> [What is being asked]: The output should be every line below that includes the word "README".

(Dataset entries)
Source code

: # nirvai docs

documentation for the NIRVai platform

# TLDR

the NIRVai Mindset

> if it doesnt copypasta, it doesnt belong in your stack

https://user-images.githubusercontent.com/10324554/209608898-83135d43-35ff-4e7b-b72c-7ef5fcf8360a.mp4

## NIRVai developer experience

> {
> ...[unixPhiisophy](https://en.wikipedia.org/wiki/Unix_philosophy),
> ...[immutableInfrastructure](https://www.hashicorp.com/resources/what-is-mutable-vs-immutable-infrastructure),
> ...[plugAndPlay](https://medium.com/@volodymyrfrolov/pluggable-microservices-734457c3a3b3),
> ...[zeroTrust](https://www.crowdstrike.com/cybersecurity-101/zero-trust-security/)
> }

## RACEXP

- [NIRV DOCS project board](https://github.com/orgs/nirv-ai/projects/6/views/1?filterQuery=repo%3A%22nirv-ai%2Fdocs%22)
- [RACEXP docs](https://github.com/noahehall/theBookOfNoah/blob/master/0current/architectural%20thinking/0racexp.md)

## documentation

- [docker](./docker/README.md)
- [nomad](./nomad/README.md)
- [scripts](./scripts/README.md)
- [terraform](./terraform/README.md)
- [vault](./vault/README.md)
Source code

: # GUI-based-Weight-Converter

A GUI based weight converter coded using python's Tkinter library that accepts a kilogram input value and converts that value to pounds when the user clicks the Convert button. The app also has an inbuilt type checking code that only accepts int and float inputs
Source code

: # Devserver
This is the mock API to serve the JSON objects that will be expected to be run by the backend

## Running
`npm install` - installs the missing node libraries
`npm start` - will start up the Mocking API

> [Reply to the exercise]:
- [docker](./docker/README.md)
- [nomad](./nomad/README.md)
- [scripts](./scripts/README.md)
- [terraform](./terraform/README.md)
- [vault](./vault/README.md)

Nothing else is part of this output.